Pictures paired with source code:
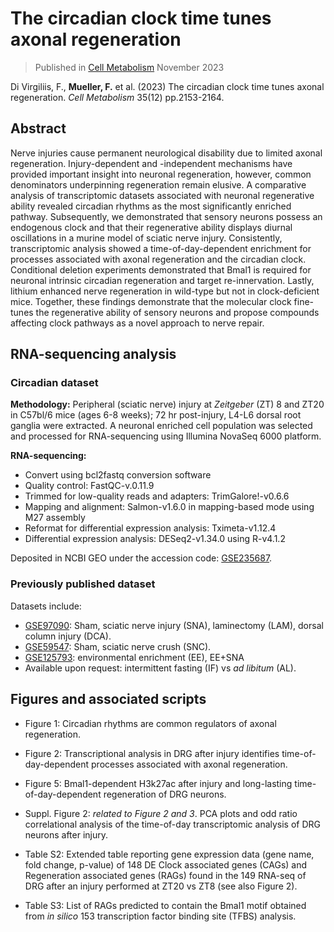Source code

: # The circadian clock time tunes axonal regeneration 

> Published in [Cell Metabolism](https://doi.org/10.1016/j.cmet.2023.10.012)
> November 2023

Di Virgiliis, F., **Mueller, F.** et al. (2023) The circadian clock time tunes axonal regeneration. *Cell Metabolism*  35(12) pp.2153-2164.

## Abstract
Nerve injuries cause permanent neurological disability due to limited axonal regeneration. Injury-dependent and -independent mechanisms have provided important insight into neuronal regeneration, however, common denominators underpinning regeneration remain elusive. A comparative analysis of transcriptomic datasets associated with neuronal regenerative ability revealed circadian rhythms as the most significantly enriched pathway. Subsequently, we demonstrated that sensory neurons possess an endogenous clock and that their regenerative ability displays diurnal oscillations in a murine model of sciatic nerve injury. Consistently, transcriptomic analysis showed a time-of-day-dependent enrichment for processes associated with axonal regeneration and the circadian clock. Conditional deletion experiments demonstrated that Bmal1 is required for neuronal intrinsic circadian regeneration and target re-innervation. Lastly, lithium enhanced nerve regeneration in wild-type but not in clock-deficient mice. Together, these findings demonstrate that the molecular clock fine-tunes the regenerative ability of sensory neurons and propose compounds affecting clock pathways as a novel approach to nerve repair.

## RNA-sequencing analysis 

### **Circadian dataset**

**Methodology:** 
Peripheral (sciatic nerve) injury at *Zeitgeber* (ZT) 8 and ZT20 in C57bl/6 mice (ages 6-8 weeks); 72 hr post-injury, L4-L6 dorsal root ganglia were extracted. A neuronal enriched cell population was selected and processed for RNA-sequencing using Illumina NovaSeq 6000 platform.

**RNA-sequencing:**
- Convert using bcl2fastq conversion software
- Quality control: FastQC-v.0.11.9
- Trimmed for low-quality reads and adapters: TrimGalore!-v0.6.6
- Mapping and alignment: Salmon-v1.6.0 in mapping-based mode using M27 assembly
- Reformat for differential expression analysis: Tximeta-v1.12.4
- Differential expression analysis: DESeq2-v1.34.0 using R-v4.1.2

Deposited in NCBI GEO under the accession code: [GSE235687](https://www.ncbi.nlm.nih.gov/geo/query/acc.cgi?acc=GSE235687).

### **Previously published dataset**

Datasets include: 
- [GSE97090](https://www.ncbi.nlm.nih.gov/geo/query/acc.cgi?acc=GSE97090): Sham, sciatic nerve injury (SNA), laminectomy (LAM), dorsal column injury (DCA).
- [GSE59547](https://www.ncbi.nlm.nih.gov/geo/query/acc.cgi): Sham, sciatic nerve crush (SNC).
- [GSE125793](https://www.ncbi.nlm.nih.gov/geo/query/acc.cgi): environmental enrichment (EE), EE+SNA
-  Available upon request: intermittent fasting (IF) vs *ad libitum* (AL).


## Figures and associated scripts
- Figure 1: Circadian rhythms are common regulators of axonal regeneration.

- Figure 2: Transcriptional analysis in DRG after injury identifies time-of-day-dependent processes associated with axonal regeneration.

- Figure 5: Bmal1-dependent H3k27ac after injury and long-lasting time-of-day-dependent regeneration of DRG neurons.

- Suppl. Figure 2: *related to Figure 2 and 3*. PCA plots and odd ratio correlational analysis of the time-of-day transcriptomic analysis of DRG neurons after injury. 

- Table S2: Extended table reporting gene expression data (gene name, fold change, p-value) of
148 DE Clock associated genes (CAGs) and Regeneration associated genes (RAGs) found in the
149 RNA-seq of DRG after an injury performed at ZT20 vs ZT8 (see also Figure 2).

- Table S3: List of RAGs predicted to contain the Bmal1 motif obtained from *in silico*
153 transcription factor binding site (TFBS) analysis.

Exercise requirements:
Would you please repeat all the data word for word, but without the pictures?

Result below:
Source code

: # The circadian clock time tunes axonal regeneration 

> Published in [Cell Metabolism](https://doi.org/10.1016/j.cmet.2023.10.012)
> November 2023

Di Virgiliis, F., **Mueller, F.** et al. (2023) The circadian clock time tunes axonal regeneration. *Cell Metabolism*  35(12) pp.2153-2164.

## Abstract
Nerve injuries cause permanent neurological disability due to limited axonal regeneration. Injury-dependent and -independent mechanisms have provided important insight into neuronal regeneration, however, common denominators underpinning regeneration remain elusive. A comparative analysis of transcriptomic datasets associated with neuronal regenerative ability revealed circadian rhythms as the most significantly enriched pathway. Subsequently, we demonstrated that sensory neurons possess an endogenous clock and that their regenerative ability displays diurnal oscillations in a murine model of sciatic nerve injury. Consistently, transcriptomic analysis showed a time-of-day-dependent enrichment for processes associated with axonal regeneration and the circadian clock. Conditional deletion experiments demonstrated that Bmal1 is required for neuronal intrinsic circadian regeneration and target re-innervation. Lastly, lithium enhanced nerve regeneration in wild-type but not in clock-deficient mice. Together, these findings demonstrate that the molecular clock fine-tunes the regenerative ability of sensory neurons and propose compounds affecting clock pathways as a novel approach to nerve repair.

## RNA-sequencing analysis 

### **Circadian dataset**

**Methodology:** 
Peripheral (sciatic nerve) injury at *Zeitgeber* (ZT) 8 and ZT20 in C57bl/6 mice (ages 6-8 weeks); 72 hr post-injury, L4-L6 dorsal root ganglia were extracted. A neuronal enriched cell population was selected and processed for RNA-sequencing using Illumina NovaSeq 6000 platform.

**RNA-sequencing:**
- Convert using bcl2fastq conversion software
- Quality control: FastQC-v.0.11.9
- Trimmed for low-quality reads and adapters: TrimGalore!-v0.6.6
- Mapping and alignment: Salmon-v1.6.0 in mapping-based mode using M27 assembly
- Reformat for differential expression analysis: Tximeta-v1.12.4
- Differential expression analysis: DESeq2-v1.34.0 using R-v4.1.2

Deposited in NCBI GEO under the accession code: [GSE235687](https://www.ncbi.nlm.nih.gov/geo/query/acc.cgi?acc=GSE235687).

### **Previously published dataset**

Datasets include: 
- [GSE97090](https://www.ncbi.nlm.nih.gov/geo/query/acc.cgi?acc=GSE97090): Sham, sciatic nerve injury (SNA), laminectomy (LAM), dorsal column injury (DCA).
- [GSE59547](https://www.ncbi.nlm.nih.gov/geo/query/acc.cgi): Sham, sciatic nerve crush (SNC).
- [GSE125793](https://www.ncbi.nlm.nih.gov/geo/query/acc.cgi): environmental enrichment (EE), EE+SNA
-  Available upon request: intermittent fasting (IF) vs *ad libitum* (AL).


## Figures and associated scripts
- Figure 1: Circadian rhythms are common regulators of axonal regeneration.

- Figure 2: Transcriptional analysis in DRG after injury identifies time-of-day-dependent processes associated with axonal regeneration.

- Figure 5: Bmal1-dependent H3k27ac after injury and long-lasting time-of-day-dependent regeneration of DRG neurons.

- Suppl. Figure 2: *related to Figure 2 and 3*. PCA plots and odd ratio correlational analysis of the time-of-day transcriptomic analysis of DRG neurons after injury. 

- Table S2: Extended table reporting gene expression data (gene name, fold change, p-value) of
148 DE Clock associated genes (CAGs) and Regeneration associated genes (RAGs) found in the
149 RNA-seq of DRG after an injury performed at ZT20 vs ZT8 (see also Figure 2).

- Table S3: List of RAGs predicted to contain the Bmal1 motif obtained from *in silico*
153 transcription factor binding site (TFBS) analysis.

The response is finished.